Rhabdomyosarcoma accounts for 5% of childhood malignant tumours; in 10% it occurs in the orbit where it is the most frequent malignant tumour. Rhabdomyosarcoma is a mesenchymatous tumour with striated muscular differentiation. However, this myogenous differentiation is sometimes undiscernable on standard histological examination and requires immunohistochemical and ultrastructural studies to be shown. Treatment depends on the assessment of local extension, principally based on tomodensitometry. When the tumour is limited to the orbit, survival rate may reach 100% with todays therapeutic protocols. When the orbital walls are invaded the tumour is parameningeal and recovery can only be achieved by increasing chemotherapy at the cost of long-term side effects. Hence, this tumour must be diagnosed and treated very early. The authors report two cases of rhabdomyosarcoma dealing with the two main histological forms of the tumour and with their evolutive risks.

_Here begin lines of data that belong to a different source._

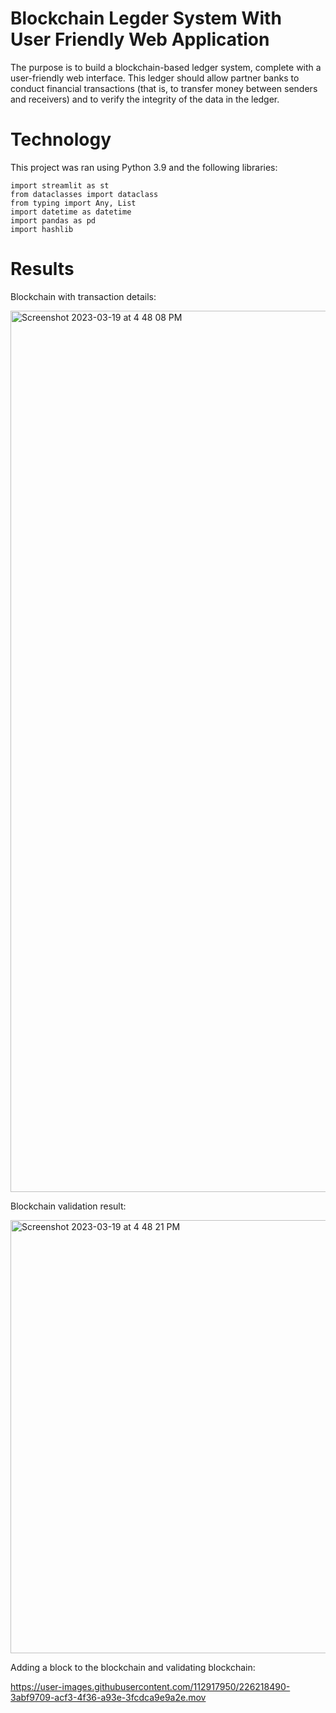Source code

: # Blockchain Legder System With User Friendly Web Application

The purpose is to build a blockchain-based ledger system, complete with a user-friendly web interface. This ledger should allow partner banks to conduct financial transactions (that is, to transfer money between senders and receivers) and to verify the integrity of the data in the ledger.

# Technology

This project was ran using Python 3.9 and the following libraries:

```
import streamlit as st
from dataclasses import dataclass
from typing import Any, List
import datetime as datetime
import pandas as pd
import hashlib
```

# Results

Blockchain with transaction details:

<img width="1410" alt="Screenshot 2023-03-19 at 4 48 08 PM" src="https://user-images.githubusercontent.com/112917950/226217562-ac9e6cb8-879d-4570-8feb-aba8cf8648c3.png">


Blockchain validation result:

<img width="693" alt="Screenshot 2023-03-19 at 4 48 21 PM" src="https://user-images.githubusercontent.com/112917950/226217591-c9cdf6cc-9333-411d-ad19-c7d00a542eb7.png">

Adding a block to the blockchain and validating blockchain:

https://user-images.githubusercontent.com/112917950/226218490-3abf9709-acf3-4f36-a93e-3fcdca9e9a2e.mov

横纹肌肉瘤占儿童恶性肿瘤的5%;10%发生于眼眶,是眼眶最常见的恶性肿瘤。横纹肌肉瘤是一种具有横纹肌分化的间叶组织肿瘤。然而,这种肌源性分化在标准组织学检查中有时难以辨别,需要进行免疫组织化学和超微结构研究才能显示出来。治疗取决于对局部扩展情况的评估,主要基于体层摄影密度测定法。当肿瘤局限于眼眶时,按照当今的治疗方案,生存率可达100%。当眼眶壁受侵时,肿瘤为脑膜旁型,只能通过增加化疗来实现康复,但会有长期副作用。因此,这种肿瘤必须尽早诊断和治疗。作者报告了两例横纹肌肉瘤病例,涉及该肿瘤的两种主要组织学类型及其发展风险。